The wartime PM, who led Britain to victory in the World War II, failed to secure a place on the list of the most important people and events in UK history. In fact, Queen Victoria, Florence Nightingale, Captain Cook and Sir Walter Raleigh also couldn't get into the "British" list though the Beatles found a place, the Sun reported.
A team of scholars working for the History Channel has compiled the comprehensive list for a television series.
This little unnoticed bit ought to send the ID people over the edge.

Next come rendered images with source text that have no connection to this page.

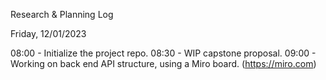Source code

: Research & Planning Log

Friday, 12/01/2023

 08:00 - Initialize the project repo.
 08:30 - WIP capstone proposal.
 09:00 - Working on back end API structure, using a Miro board. (https://miro.com)
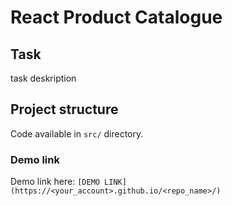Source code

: # React Product Catalogue

## Task

task deskription

## Project structure

Code available in `src/` directory.

### Demo link

Demo link here: `[DEMO LINK](https://<your_account>.github.io/<repo_name>/)`
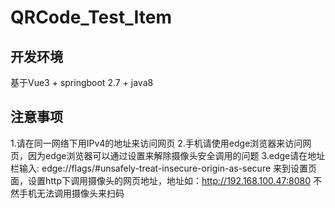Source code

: # QRCode_Test_Item
## 开发环境
基于Vue3 + springboot 2.7 + java8
## 注意事项
1.请在同一网络下用IPv4的地址来访问网页
2.手机请使用edge浏览器来访问网页，因为edge浏览器可以通过设置来解除摄像头安全调用的问题
3.edge请在地址栏输入: edge://flags/#unsafely-treat-insecure-origin-as-secure 来到设置页面，设置http下调用摄像头的网页地址，地址如：http://192.168.100.47:8080 不然手机无法调用摄像头来扫码
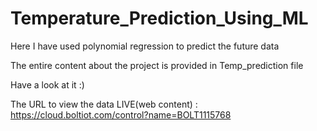 # Temperature_Prediction_Using_ML
 Here I have used polynomial regression to predict the future data 
 
 The entire content about the project is provided in Temp_prediction file 
 
 Have a look at it :)

The URL to view the data LIVE(web content) : https://cloud.boltiot.com/control?name=BOLT1115768
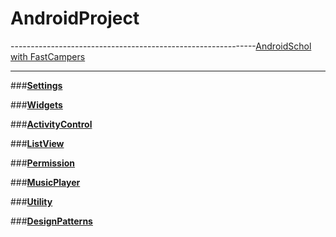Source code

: # **AndroidProject**  
-------------------------------------------------------------[AndroidSchol with FastCampers](https://github.com/reach0328/androidschool)

-------------------------------------------------------


###**[Settings]()**


###**[Widgets]()**


###**[ActivityControl]()**


###**[ListView]()**


###**[Permission]()**


###**[MusicPlayer]()**


###**[Utility]()**


###**[DesignPatterns]()**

Another “comprehensive” attempt. We’ve had comprehensive immigration reform that was merely amnesty, Pelosi is attempting a comprehensive energy solution which neither produces energy nor is a solution, and now scholars are giving us comprehensive lists of historic figures that leaves out some of Britain’s most towering figures. I see a pattern here...when they use the word ‘comprehensive,’ you know the product is crap.
This little unnoticed bit ought to send the ID people over the edge.

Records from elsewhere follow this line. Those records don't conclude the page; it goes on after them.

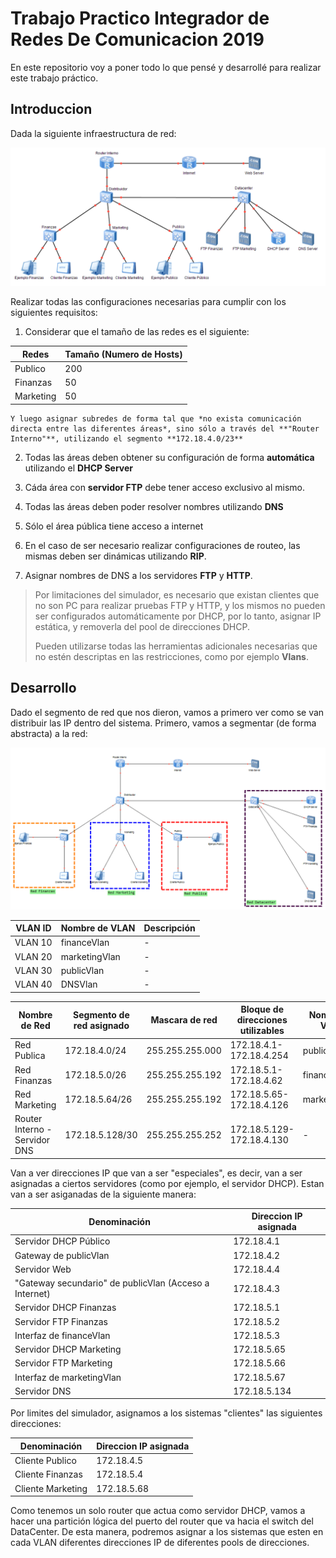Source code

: # Trabajo Practico Integrador de Redes De Comunicacion 2019
En este repositorio voy a poner todo lo que pensé y desarrollé para realizar este trabajo práctico.

## Introduccion
Dada la siguiente infraestructura de red:

![Infraestructura de red del EVA](redEva.png)

Realizar todas las configuraciones necesarias para cumplir con los siguientes requisitos:
 1. Considerar que el tamaño de las redes es el siguiente:

|Redes|Tamaño (Numero de Hosts)|
|--|--|
|Publico|200|
|Finanzas|50|
|Marketing|50|

	Y luego asignar subredes de forma tal que *no exista comunicación directa entre las diferentes áreas*, sino sólo a través del **"Router Interno"**, utilizando el segmento **172.18.4.0/23**

2. Todas las áreas deben obtener su configuración de forma **automática** utilizando el **DHCP Server**

3. Cáda área con **servidor FTP** debe tener acceso exclusivo al mismo.

4. Todas las áreas deben poder resolver nombres utilizando **DNS**

5. Sólo el área pública tiene acceso a internet

6. En el caso de ser necesario realizar configuraciones de routeo, las mismas deben ser dinámicas utilizando **RIP**.

7. Asignar nombres de DNS a los servidores **FTP** y **HTTP**.

> Por limitaciones del simulador, es necesario que existan clientes que no son PC para realizar pruebas FTP y HTTP, y los mismos no pueden ser configurados automáticamente por DHCP, por lo tanto, asignar IP estática, y removerla del pool de direcciones DHCP.
> 
> Pueden utilizarse todas las herramientas adicionales necesarias que no
> estén descriptas en las restricciones, como por ejemplo **Vlans**.

## Desarrollo
Dado el segmento de red que nos dieron, vamos a primero ver como se van distribuir las IP dentro del sistema.
Primero, vamos a segmentar (de forma abstracta) a la red:

![Red modificada para enteder abstracción](redAbstraida.png)

|VLAN ID|Nombre de VLAN|Descripción|
|--|--|--|
|VLAN 10|financeVlan|-|
|VLAN 20|marketingVlan|-|
|VLAN 30|publicVlan|-|
|VLAN 40|DNSVlan|-|

|Nombre de Red|Segmento de red asignado|Mascara de red|Bloque de direcciones utilizables|Nombre de VLAN|
|--|--|--|--|--|
|Red Publica|172.18.4.0/24|255.255.255.000|172.18.4.1-172.18.4.254|publicVlan|
|Red Finanzas|172.18.5.0/26|255.255.255.192|172.18.5.1-172.18.4.62|financeVlan|
|Red Marketing|172.18.5.64/26|255.255.255.192|172.18.5.65-172.18.4.126|marketingVlan|
|Router Interno - Servidor DNS|172.18.5.128/30|255.255.255.252|172.18.5.129-172.18.4.130|-|

Van a ver direcciones IP que van a ser "especiales", es decir, van a ser asignadas a ciertos servidores (como por ejemplo, el servidor DHCP). Estan van a ser asiganadas de la siguiente manera:

|Denominación|Direccion IP asignada|
|--|--|
|Servidor DHCP Público|172.18.4.1|
|Gateway de publicVlan|172.18.4.2|
|Servidor Web|172.18.4.4|
|"Gateway secundario" de publicVlan (Acceso a Internet)|172.18.4.3|
|Servidor DHCP Finanzas|172.18.5.1|
|Servidor FTP Finanzas|172.18.5.2|
|Interfaz de financeVlan|172.18.5.3|
|Servidor DHCP Marketing|172.18.5.65|
|Servidor FTP Marketing|172.18.5.66|
|Interfaz de marketingVlan|172.18.5.67|
|Servidor DNS|172.18.5.134|

Por limites del simulador, asignamos a los sistemas "clientes" las siguientes direcciones:

|Denominación|Direccion IP asignada|
|--|--|
|Cliente Publico|172.18.4.5|
|Cliente Finanzas|172.18.5.4|
|Cliente Marketing|172.18.5.68|

Como tenemos un solo router que actua como servidor DHCP, vamos a hacer una partición lógica del puerto del router que va hacia el switch del DataCenter. De esta manera, podremos asignar a los sistemas que esten en cada VLAN diferentes direcciones IP de diferentes pools de direcciones.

Well, the intellectual history people, at any rate. Churchill was young when he wrote that, and he was showing a vestige of popular Enlightenment-worshipthe religion where you believe that everything that happened before about 1750 was wrong. In this otherwise admirable quote, Churchill has it backwards as regards science. Christianity has not been "sheltered in the strong arms of science"; modern science was given birth by the Church. The scientific and philosophical pioneers who laid down the principles of evidence and made major discoveries were Catholic priests and other Christian divines: St. Thomas Aquinas, St. Albert the Great, (Fr.) Nicoleus Copernicus, Johannes Kepler, Sir Isaac Newton, (Br.) Gregor Mendel, to name a few.

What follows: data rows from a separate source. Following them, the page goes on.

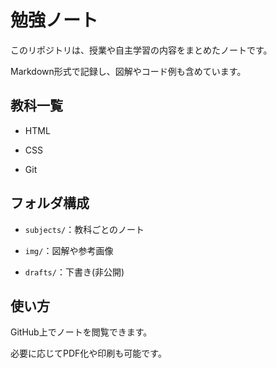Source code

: # 勉強ノート

このリポジトリは、授業や自主学習の内容をまとめたノートです。  

Markdown形式で記録し、図解やコード例も含めています。


## 教科一覧

- HTML

- CSS

- Git


## フォルダ構成

- `subjects/`：教科ごとのノート

- `img/`：図解や参考画像

- `drafts/`：下書き(非公開)


## 使い方

GitHub上でノートを閲覧できます。  

必要に応じてPDF化や印刷も可能です。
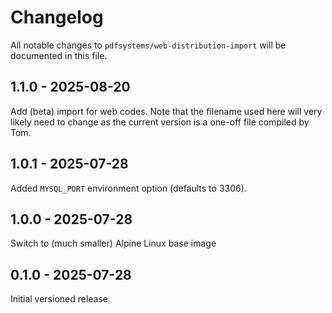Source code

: # Changelog

All notable changes to `pdfsystems/web-distribution-import` will be documented in this file.

## 1.1.0 - 2025-08-20

Add (beta) import for web codes. Note that the filename used here will very likely need to change as the current version is a one-off file compiled by Tom.

## 1.0.1 - 2025-07-28

Added `MYSQL_PORT` environment option (defaults to 3306).

## 1.0.0 - 2025-07-28

Switch to (much smaller) Alpine Linux base image

## 0.1.0 - 2025-07-28

Initial versioned release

Scientific discovery and technology are made possible by two concepts that grow directly from Christian thought: 1) God has an orderly universe, and because God loves man, He has made His laws discoverable by man; 2) The truth belongs to God and always leads to God.
Note that Copernicus began his inquiry into the solar system when he was asked to help redesign the ecclesiastical calendar. He protested that he couldn't do so until he better understood the motion of the sun and planets. And that it was his superiors in the Church who insisted that he publish his heliocentric hypothesis of the solar systemwhich upset 1,000 years of convention and understandably started quite a stir.
“But it also contains an odd selection of events such as the building in 1859 of the Red House, key to the development of British arts and crafts, the gin drinking craze of 1729 and, astoundingly, the completion of the Channel Tunnel...Mr Westgaph also said he had argued they needed more traditional elements in the list but he said people would contend that was a dead white males view of history.
Television presenter and historian David Starkey called the list just silly.
So true - He was an exceptionally great man in the sense he was able to rise above his previous boundaries, to reach beyond himself, and in so doing he enabled England to do the same and save themselves.
Now he is thrown on the trash heap of history by the spoor of the very same people he rallied and helped save from becoming foot maids to the Germans.
The new generation are not deserving of the legacy of their forebears.